Ne kadar minnet duysak azdır ; M.Uzel - Sabah Kayseri

Ne kadar minnet duysak azdır; M.Uzel - Sabah Kayseri - Uzel Ajans A.Ş.

Türkiye Cumhuriyetimizin kurucusu Atatürk’ün aramızdan ayrılışının 79’uncu yılında onu özlemle anarken, hatırası önünde saygıyla eğiliyoruz. Onun koyduğu ilkeleri benliğimde hissediyorum. Kendisini hayatta iken görmemiş olmama rağmen onu bizatihini gören insanlardan, hakkında birçok anı dinledim ve okudum. O insanlardan bugünkü gibi, onun aleyhinde konuşanlara da rastlamadım.

Onun hakkında hep sitayişkar olarak bahsettiler. Elbette, bütün bunları hak ediyordu; yapılanları da Türk Halkı olarak herkes görmüştü. Hakkında çıkarılan birçok ölüm fermanına rağmen ölümü göze alarak bu ülkenin bağımsızlığı için çalışmış, savaşmış, hür müstakil Türkiye Cumhuriyeti’ni kurmuştur. Sadece bu bile onun ölümsüzlüğünü ortaya koymaktadır. Atatürk’e ne kadar minnet duysak azdır. Özellikle, belirli bir tarihten sonra; önce fısıltı halinde , sonra da seslerini yükselterek ve zamanımızda ağız dolusu hakaret edenler bulunmaktadır. İşin tuhaf yanı; tarih bilgisinden mahrum olan birçok kişi, 5816 sayılı 25/7/1951 tarihinde çıkarılan Mustafa Kemal Atatürk’ü koruma kanununun kendisi tarafından çıkarıldığı ifade etmektedirler.
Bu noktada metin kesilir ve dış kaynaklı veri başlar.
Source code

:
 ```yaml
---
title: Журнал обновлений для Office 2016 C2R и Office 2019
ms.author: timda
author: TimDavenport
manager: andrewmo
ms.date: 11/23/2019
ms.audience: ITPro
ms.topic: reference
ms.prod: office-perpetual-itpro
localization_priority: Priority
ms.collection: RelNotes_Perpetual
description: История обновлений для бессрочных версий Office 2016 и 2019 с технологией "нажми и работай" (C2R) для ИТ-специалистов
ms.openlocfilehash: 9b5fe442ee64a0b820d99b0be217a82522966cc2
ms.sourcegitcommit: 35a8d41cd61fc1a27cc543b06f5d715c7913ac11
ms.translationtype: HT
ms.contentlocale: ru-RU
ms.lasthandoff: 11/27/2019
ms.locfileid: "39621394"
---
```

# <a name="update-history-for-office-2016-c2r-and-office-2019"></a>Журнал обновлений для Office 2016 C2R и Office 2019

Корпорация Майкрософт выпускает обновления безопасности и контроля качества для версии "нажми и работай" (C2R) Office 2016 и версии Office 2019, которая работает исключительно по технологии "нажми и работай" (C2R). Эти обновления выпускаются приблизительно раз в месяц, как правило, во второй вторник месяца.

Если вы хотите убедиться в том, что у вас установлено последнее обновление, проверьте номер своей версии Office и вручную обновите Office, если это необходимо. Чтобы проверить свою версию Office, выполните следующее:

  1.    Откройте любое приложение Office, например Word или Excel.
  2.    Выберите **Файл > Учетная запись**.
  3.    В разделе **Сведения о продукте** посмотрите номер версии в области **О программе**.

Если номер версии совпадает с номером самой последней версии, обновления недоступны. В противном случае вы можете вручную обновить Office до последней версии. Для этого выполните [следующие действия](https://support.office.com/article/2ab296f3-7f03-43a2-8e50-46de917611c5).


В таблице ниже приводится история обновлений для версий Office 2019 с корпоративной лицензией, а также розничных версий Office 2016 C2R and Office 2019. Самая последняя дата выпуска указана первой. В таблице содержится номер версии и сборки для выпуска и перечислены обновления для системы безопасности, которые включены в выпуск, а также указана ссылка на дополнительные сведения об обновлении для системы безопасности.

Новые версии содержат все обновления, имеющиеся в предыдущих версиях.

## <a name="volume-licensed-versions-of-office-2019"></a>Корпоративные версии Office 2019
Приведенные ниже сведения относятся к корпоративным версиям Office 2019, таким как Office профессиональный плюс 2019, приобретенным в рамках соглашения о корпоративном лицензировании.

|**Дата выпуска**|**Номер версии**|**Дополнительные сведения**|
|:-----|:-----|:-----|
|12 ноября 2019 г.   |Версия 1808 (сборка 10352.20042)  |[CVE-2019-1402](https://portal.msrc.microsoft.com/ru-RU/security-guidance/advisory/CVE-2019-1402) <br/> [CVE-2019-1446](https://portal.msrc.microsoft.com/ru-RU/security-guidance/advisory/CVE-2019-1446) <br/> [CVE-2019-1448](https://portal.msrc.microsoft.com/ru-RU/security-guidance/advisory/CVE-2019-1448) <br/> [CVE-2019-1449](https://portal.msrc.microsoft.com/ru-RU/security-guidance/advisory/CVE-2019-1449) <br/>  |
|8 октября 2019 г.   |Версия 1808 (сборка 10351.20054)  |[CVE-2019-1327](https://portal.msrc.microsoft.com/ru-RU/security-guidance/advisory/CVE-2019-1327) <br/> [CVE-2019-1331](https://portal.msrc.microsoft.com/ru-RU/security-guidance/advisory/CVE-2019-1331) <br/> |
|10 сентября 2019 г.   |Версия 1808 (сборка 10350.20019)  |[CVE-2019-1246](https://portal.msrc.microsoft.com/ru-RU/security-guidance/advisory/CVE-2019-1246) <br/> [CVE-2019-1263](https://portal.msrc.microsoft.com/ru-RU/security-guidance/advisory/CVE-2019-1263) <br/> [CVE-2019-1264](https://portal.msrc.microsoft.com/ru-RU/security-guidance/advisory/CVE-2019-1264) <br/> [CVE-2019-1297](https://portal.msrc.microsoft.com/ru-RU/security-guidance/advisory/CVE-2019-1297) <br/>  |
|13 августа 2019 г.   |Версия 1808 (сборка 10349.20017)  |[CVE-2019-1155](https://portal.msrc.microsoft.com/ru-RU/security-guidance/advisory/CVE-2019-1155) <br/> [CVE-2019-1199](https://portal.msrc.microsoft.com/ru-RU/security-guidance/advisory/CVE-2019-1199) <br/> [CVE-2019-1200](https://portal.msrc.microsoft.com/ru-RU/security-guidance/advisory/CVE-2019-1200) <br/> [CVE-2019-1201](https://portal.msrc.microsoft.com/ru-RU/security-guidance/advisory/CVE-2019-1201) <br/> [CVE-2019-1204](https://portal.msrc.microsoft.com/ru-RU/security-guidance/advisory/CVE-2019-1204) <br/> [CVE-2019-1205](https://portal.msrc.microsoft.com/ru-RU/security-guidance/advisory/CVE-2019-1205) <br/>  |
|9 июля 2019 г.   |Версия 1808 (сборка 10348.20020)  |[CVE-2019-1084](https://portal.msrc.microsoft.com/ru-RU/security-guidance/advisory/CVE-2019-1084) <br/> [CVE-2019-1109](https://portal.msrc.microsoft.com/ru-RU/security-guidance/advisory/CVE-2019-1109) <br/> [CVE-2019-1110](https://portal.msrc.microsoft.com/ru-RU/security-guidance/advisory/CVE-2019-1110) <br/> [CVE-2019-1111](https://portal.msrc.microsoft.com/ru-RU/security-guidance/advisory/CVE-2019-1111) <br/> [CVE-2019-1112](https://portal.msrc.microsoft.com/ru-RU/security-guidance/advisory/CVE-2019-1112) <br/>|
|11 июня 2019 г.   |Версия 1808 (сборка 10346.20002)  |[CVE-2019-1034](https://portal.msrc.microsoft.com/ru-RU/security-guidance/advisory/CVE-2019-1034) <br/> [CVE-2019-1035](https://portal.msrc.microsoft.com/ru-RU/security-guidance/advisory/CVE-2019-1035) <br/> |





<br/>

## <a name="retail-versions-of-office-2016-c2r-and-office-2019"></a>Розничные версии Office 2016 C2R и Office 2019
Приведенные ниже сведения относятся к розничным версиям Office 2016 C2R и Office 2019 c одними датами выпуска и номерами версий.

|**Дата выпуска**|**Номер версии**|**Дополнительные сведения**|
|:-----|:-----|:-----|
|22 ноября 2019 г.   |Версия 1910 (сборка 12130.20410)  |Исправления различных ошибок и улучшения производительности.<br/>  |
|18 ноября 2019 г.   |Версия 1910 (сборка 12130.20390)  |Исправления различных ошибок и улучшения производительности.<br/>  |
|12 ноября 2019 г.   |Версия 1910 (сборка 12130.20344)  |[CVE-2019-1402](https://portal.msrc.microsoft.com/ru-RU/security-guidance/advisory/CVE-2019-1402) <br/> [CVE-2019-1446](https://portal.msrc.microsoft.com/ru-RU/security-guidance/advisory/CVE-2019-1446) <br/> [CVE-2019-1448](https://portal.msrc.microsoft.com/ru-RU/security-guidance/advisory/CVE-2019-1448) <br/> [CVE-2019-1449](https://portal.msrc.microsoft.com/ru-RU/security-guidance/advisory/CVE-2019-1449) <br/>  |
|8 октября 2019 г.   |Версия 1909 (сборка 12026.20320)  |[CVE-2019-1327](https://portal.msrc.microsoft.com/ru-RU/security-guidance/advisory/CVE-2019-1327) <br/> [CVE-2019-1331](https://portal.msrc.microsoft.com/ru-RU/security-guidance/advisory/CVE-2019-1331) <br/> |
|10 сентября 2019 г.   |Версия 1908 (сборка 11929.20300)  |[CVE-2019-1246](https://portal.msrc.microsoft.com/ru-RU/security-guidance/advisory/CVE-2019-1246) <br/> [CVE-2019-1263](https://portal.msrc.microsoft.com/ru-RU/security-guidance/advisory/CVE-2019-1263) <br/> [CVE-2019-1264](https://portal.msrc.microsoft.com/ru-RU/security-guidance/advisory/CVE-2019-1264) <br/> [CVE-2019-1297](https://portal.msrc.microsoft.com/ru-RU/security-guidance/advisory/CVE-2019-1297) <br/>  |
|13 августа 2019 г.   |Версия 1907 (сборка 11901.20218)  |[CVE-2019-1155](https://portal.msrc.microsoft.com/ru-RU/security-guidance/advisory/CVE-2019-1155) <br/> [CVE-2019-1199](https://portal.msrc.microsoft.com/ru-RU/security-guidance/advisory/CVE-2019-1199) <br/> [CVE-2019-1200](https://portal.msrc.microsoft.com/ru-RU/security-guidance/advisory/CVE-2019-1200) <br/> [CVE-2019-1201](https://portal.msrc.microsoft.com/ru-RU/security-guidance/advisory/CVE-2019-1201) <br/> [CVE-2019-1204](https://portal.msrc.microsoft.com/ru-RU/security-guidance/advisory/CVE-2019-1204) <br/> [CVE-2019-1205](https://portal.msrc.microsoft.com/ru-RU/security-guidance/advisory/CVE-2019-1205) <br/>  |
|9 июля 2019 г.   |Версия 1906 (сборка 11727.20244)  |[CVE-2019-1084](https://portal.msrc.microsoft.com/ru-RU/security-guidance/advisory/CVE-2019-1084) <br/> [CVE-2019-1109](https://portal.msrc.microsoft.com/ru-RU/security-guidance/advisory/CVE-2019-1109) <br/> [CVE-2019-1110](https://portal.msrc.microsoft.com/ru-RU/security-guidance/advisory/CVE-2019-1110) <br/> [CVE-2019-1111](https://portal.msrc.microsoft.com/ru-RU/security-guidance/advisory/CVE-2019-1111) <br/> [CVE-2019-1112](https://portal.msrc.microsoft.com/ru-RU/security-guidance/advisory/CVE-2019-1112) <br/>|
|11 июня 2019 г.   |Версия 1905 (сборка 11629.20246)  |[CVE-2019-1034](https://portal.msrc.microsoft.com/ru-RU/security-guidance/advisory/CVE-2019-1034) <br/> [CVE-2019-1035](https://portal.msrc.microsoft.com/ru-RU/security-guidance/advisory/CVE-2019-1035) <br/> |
Bu tarihte demokrat parti iktidardadır ve bu kanun onlar tarafından çıkarılmıştır.

‘Korunmaya muhtaçlık’
Atatürk’e çok yakın olan birçok kişi böyle bir kanunun uygun olmadığını, çıkarılmaması gerektiğini söylemesine rağmen kanun çıkarılmıştır. Açıkça ifade etmek gerekirse; bu kanunun Atatürk’ün yaşadığı dönemde çıkarılmamıştır. Muhtemeldir ki; ona bu kanunla koruma getirilerek, korumaya muhtaç birisi olarak lanse edilmek istemiştir. Bana göre onun korunmaya ihtiyacı yoktur. Her demokratik ülkede olduğu üzere, hakaretimiz kelimeler kullanmamak şartıyla tenkitlerle de yapılabilir; eğer hatalı bir icraatı varsa... Yalnız zamanımızda tenkitler o boyuta varmaktadır ki; bunlar akıl ve insaf hudutları içerisinde değildir. Kimisi İstiklal Savaşı’nı sadece Sütçü İmam’ın (1871-1922) önderliğinde Kahramanmaraş’ta Fransızlara karşı yapıldığını ve onun sayesinde Türkiye’nin kurulduğunu ifade ediyor. Burada şunu da zikretmek gerekir ki, Sütçü İmam ve diğer milli kahramanlarımızın önünde saygıyla eğiliriz. Onlara minnet şükranlarımız sonsuzdur ve onların da mekanları cennet olsun.

‘Milletin temsilcileri’
İstiklal Savaşı onlar gibi imanlı bir milletin hür yaşaması için canını feda etmekten bir an bile geri kalmayanlar sayesinde gerçekleşmiştir. Onlar bir bütünün cüzlerini meydana getirmişler ve bu ülke başta Mustafa Kemal Atatürk olmak üzere, kahraman silah arkadaşları ve şehitlerimizin kanları üzerine inşa edilmiştir. Olayı bir bütün olarak görmediğimiz takdirde Mustafa Kemal Atatürk’ü bir tarafa bıraksak bile, bu İstiklal Savaşında canını veren şehitlerimize hakaret olmuyor mu? Kaldı ki, Mustafa Kemal Atatürk, hiçbir zaman kazandığı zaferleri kendisine mal etmemiştir. Zaferin, Türk Milleti’nin eseri olduğunu ortaya koyarak, onu Türk gençliğine armağan etmiştir. Açık olarak ortada olan diğer bir gerçek ise 23 Nisan 1920’de TBMM açıldıktan sonra Mustafa Kemal Atatürk’ün ölümüne kadar olan dönemde, bütün kanunların TBMM’de çıktığını görüyoruz. Bunun yanında, TBMM’den her zaman hürmetle bahseden kendisidir. Zira illetin seçtiği bu insanlara saygıda kusur etmemiştir. Onları milletin temsilcileri olarak görmüştür.

‘Saygı çerçevesinde’
Ayrıca ilk meclisteki tutanakları ve konuşmaları lütfen inceleyiniz. Tenkit ve eleştirilerin saygı çerçevesinde nasıl yapıldığını göreceksiniz. Oylamada, parti başkanlarının ve liderlerinin istekleri yönünde oy kullanmakta yoktur. Zira bu 372 milletvekili kelleleri koltuklarının altında olarak Ankara’da toplanmışlardır. Allah’tan başka kimseden korkuları olmayan bu mangal yürekli milletvekillerinin sayesinde ülkemiz kurtulmuş; kuruluşuyla mücadele eden büyüklerimize Allah’tan rahmet diler, saygılarımı sunarım.